What you need to do ::
Copy every line in the records below that contains the word "detached".

Plain-text document sources
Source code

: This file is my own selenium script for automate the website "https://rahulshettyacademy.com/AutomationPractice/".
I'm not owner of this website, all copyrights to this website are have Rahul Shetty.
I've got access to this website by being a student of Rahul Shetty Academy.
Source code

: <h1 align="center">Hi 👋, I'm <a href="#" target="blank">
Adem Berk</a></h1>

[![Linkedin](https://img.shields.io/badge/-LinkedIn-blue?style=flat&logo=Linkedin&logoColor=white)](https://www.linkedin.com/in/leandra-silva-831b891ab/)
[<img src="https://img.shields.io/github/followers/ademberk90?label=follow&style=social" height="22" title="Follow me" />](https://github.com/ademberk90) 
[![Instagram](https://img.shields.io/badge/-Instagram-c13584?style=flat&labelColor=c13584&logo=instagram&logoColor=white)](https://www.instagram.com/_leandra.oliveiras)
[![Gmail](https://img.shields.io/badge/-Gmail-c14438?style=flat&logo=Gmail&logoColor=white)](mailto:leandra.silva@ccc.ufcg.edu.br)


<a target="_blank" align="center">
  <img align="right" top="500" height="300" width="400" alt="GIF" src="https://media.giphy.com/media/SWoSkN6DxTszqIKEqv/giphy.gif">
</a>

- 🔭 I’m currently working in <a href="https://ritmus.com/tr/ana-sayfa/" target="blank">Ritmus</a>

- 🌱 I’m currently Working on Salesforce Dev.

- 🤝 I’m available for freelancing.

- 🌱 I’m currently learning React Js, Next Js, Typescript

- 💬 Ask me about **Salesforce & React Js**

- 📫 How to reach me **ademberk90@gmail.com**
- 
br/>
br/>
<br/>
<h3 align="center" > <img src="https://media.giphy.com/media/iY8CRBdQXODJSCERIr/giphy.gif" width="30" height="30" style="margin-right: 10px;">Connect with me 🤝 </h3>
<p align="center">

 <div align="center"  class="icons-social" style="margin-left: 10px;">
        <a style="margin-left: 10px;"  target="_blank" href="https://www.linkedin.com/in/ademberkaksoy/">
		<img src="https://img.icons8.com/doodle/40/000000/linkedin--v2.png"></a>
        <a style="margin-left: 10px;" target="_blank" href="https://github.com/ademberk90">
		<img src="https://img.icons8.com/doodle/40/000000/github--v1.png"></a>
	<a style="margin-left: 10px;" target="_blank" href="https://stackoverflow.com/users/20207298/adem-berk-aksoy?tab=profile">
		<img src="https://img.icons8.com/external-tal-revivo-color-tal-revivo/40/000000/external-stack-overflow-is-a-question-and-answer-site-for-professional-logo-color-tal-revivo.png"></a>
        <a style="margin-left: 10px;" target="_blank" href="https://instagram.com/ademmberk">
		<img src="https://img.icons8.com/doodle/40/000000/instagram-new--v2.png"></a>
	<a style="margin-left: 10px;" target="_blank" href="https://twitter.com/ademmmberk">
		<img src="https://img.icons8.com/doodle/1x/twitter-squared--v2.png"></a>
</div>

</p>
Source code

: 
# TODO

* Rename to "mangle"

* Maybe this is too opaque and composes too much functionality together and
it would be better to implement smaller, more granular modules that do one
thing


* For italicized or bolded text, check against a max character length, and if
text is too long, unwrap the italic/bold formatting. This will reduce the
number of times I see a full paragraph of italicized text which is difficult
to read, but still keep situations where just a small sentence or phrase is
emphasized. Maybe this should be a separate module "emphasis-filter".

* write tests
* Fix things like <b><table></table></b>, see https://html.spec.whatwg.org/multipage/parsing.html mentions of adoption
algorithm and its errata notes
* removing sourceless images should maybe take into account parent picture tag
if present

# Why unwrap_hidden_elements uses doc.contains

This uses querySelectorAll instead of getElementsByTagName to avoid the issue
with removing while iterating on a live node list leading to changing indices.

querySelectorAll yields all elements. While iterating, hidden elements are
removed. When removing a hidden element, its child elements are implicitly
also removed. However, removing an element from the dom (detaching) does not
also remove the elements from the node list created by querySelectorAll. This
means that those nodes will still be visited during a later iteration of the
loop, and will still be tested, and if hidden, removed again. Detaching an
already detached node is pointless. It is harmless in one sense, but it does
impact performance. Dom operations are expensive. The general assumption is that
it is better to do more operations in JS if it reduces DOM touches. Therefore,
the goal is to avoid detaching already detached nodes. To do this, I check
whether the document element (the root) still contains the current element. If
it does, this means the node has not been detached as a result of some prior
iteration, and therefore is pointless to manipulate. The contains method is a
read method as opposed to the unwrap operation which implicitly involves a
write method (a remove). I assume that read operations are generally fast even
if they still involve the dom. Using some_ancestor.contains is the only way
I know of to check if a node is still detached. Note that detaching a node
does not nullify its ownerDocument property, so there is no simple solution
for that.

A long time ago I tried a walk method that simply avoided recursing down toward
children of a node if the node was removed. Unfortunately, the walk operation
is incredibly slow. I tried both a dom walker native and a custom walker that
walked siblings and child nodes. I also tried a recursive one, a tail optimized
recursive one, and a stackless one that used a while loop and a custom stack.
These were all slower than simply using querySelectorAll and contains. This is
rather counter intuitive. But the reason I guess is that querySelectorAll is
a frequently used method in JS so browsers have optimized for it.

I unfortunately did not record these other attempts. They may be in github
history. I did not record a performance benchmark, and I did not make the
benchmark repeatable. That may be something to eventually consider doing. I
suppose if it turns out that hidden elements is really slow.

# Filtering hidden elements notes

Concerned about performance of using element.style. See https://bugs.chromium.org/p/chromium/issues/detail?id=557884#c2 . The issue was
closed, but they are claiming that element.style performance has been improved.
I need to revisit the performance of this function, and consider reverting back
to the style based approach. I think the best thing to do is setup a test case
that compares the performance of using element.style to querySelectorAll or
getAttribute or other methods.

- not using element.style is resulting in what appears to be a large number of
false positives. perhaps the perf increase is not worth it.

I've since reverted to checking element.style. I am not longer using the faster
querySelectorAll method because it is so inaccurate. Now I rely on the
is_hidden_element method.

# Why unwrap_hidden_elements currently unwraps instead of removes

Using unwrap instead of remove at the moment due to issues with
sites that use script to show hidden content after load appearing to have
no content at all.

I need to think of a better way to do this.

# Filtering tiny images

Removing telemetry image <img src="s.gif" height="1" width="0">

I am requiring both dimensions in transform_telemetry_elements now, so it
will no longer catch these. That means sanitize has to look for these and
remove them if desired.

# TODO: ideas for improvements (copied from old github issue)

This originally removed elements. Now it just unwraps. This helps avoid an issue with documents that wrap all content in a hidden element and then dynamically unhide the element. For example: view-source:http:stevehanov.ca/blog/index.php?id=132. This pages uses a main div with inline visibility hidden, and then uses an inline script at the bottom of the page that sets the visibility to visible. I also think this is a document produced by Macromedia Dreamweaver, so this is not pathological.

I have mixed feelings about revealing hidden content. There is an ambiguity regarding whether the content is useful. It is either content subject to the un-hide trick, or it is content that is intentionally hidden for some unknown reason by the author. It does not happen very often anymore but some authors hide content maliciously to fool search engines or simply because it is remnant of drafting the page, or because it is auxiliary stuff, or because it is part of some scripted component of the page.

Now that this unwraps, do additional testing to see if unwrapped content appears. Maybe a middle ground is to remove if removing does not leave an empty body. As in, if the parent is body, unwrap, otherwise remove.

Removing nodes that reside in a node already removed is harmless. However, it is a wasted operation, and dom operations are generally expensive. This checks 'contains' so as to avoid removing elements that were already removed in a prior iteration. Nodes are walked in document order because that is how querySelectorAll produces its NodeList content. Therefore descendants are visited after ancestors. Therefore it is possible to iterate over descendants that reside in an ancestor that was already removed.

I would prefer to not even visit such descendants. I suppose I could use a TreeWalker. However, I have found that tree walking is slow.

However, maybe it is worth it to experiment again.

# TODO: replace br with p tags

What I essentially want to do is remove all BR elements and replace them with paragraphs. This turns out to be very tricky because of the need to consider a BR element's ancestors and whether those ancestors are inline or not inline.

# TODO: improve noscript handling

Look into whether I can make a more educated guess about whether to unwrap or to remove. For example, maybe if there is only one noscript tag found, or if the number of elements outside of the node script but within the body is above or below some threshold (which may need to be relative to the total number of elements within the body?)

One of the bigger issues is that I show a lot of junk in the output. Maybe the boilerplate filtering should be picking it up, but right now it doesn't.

Solution for this exercise ::
already detached node is pointless. It is harmless in one sense, but it does
the goal is to avoid detaching already detached nodes. To do this, I check
it does, this means the node has not been detached as a result of some prior
I know of to check if a node is still detached. Note that detaching a node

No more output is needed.